WHAT IS EXPECTED: Print, exactly as they appear in the listing below, the lines from the line with "- api tests compatible with httptest v4.0.0" to the line with "data are parsed", with both end lines kept.

DATA RECORDS:
# # # #

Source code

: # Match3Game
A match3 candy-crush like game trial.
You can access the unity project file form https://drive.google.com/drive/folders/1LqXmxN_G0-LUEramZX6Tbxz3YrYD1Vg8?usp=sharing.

# # # #

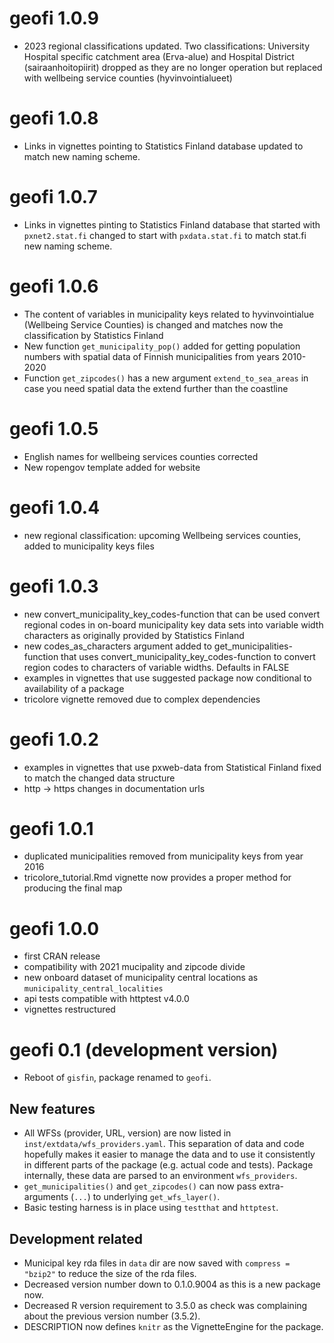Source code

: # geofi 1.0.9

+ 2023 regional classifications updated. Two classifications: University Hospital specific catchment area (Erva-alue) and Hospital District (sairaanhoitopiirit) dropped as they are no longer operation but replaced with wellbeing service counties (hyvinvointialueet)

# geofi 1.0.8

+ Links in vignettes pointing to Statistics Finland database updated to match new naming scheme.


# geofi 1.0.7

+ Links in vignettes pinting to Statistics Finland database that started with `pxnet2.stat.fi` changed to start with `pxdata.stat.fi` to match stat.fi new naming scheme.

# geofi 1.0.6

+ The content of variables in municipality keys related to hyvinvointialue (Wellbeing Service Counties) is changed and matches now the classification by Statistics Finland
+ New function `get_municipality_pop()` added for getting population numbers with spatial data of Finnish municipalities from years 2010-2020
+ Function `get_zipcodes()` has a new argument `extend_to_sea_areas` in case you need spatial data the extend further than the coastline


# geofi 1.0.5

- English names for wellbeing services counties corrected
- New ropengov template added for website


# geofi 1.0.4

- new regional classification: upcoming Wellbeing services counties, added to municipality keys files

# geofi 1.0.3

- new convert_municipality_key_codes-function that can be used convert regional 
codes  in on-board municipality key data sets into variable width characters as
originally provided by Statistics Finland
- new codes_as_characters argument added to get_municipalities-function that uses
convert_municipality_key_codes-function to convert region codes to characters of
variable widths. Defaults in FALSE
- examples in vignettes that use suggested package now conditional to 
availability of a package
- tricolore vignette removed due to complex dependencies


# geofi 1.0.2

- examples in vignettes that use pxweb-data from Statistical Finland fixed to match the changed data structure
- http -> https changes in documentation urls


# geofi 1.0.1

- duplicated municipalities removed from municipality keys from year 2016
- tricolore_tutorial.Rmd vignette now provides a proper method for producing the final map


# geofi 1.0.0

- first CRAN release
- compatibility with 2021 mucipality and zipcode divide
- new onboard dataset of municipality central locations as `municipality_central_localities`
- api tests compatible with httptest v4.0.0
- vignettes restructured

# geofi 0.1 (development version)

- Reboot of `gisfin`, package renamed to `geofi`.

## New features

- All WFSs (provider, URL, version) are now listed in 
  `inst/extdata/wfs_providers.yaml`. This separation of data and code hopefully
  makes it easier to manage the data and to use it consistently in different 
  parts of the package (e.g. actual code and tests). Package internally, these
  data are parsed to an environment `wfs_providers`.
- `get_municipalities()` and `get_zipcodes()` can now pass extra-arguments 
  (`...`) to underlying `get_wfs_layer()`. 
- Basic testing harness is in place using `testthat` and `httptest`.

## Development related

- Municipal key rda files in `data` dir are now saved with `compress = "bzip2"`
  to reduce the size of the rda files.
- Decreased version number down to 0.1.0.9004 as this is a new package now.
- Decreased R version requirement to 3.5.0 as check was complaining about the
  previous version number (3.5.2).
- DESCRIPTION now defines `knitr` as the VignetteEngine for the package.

# # # #

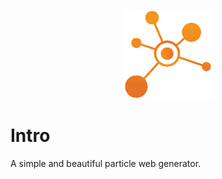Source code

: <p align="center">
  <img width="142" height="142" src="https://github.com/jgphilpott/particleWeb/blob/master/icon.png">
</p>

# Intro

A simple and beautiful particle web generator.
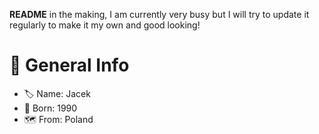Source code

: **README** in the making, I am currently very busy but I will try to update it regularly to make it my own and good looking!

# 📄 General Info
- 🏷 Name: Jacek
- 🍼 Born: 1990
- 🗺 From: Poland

# # # #

REPLY:
- api tests compatible with httptest v4.0.0
- vignettes restructured

# geofi 0.1 (development version)

- Reboot of `gisfin`, package renamed to `geofi`.

## New features

- All WFSs (provider, URL, version) are now listed in 
  `inst/extdata/wfs_providers.yaml`. This separation of data and code hopefully
  makes it easier to manage the data and to use it consistently in different 
  parts of the package (e.g. actual code and tests). Package internally, these
  data are parsed to an environment `wfs_providers`.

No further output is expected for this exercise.